Work through the entries that follow and state how many lines contain the word "Park". Only the number is wanted.

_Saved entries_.
+++++

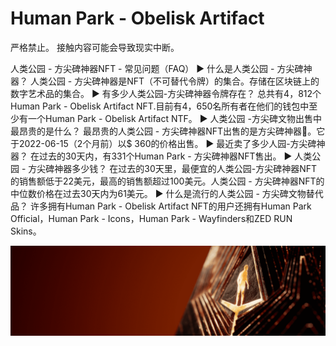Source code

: # Human Park - Obelisk Artifact

严格禁止。 接触内容可能会导致现实中断。

人类公园 - 方尖碑神器NFT - 常见问题（FAQ）
▶ 什么是人类公园 - 方尖碑神器？
人类公园 - 方尖碑神器是NFT（不可替代令牌）的集合。存储在区块链上的数字艺术品的集合。
▶ 有多少人类公园-方尖碑神器令牌存在？
总共有4，812个Human Park - Obelisk Artifact NFT.目前有4，650名所有者在他们的钱包中至少有一个Human Park - Obelisk Artifact NTF。
▶ 人类公园 -方尖碑文物出售中最昂贵的是什么？
最昂贵的人类公园 - 方尖碑神器NFT出售的是方尖碑神器🔶。它于2022-06-15（2个月前）以$ 360的价格出售。
▶ 最近卖了多少人园-方尖碑神器？
在过去的30天内，有331个Human Park - 方尖碑神器NFT售出。
▶ 人类公园 - 方尖碑神器多少钱？
在过去的30天里，最便宜的人类公园-方尖碑神器NFT的销售额低于22美元，最高的销售额超过100美元。人类公园 - 方尖碑神器NFT的中位数价格在过去30天内为61美元。
▶ 什么是流行的人类公园 - 方尖碑文物替代品？
许多拥有Human Park - Obelisk Artifact NFT的用户还拥有Human Park Official，Human Park - Icons，Human Park - Wayfinders和ZED RUN Skins。

![nft](unnamed.png)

+++++

_Output below_. 4